In the entries below, find the lines that contain the word "recommendations" and copy them.

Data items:

/---

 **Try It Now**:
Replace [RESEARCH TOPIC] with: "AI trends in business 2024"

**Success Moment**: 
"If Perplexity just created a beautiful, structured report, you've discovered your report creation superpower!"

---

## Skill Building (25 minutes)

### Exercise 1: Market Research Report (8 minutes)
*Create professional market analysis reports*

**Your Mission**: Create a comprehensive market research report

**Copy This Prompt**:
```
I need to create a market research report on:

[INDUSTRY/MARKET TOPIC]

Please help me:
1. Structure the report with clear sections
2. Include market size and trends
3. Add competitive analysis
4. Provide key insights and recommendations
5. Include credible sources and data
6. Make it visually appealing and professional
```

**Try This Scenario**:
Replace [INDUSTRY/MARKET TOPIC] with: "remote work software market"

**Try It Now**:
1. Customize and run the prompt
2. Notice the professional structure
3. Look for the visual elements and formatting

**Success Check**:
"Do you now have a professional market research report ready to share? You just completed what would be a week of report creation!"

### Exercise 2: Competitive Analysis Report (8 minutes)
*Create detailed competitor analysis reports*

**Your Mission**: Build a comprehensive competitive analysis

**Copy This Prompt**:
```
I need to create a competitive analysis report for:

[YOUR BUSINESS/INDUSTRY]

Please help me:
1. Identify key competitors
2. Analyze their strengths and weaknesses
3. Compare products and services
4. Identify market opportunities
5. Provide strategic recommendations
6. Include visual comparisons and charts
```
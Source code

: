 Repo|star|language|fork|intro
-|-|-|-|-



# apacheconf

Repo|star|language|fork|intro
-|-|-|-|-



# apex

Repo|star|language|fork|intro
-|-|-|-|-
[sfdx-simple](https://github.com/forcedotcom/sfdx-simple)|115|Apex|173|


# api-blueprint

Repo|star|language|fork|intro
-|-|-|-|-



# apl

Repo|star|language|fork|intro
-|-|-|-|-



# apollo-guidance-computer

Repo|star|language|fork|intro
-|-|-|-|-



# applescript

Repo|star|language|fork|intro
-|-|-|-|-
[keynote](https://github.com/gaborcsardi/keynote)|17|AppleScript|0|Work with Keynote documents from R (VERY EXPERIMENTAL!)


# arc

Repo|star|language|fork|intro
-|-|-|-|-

\---

_Answer space_
4. Provide key insights and recommendations
5. Provide strategic recommendations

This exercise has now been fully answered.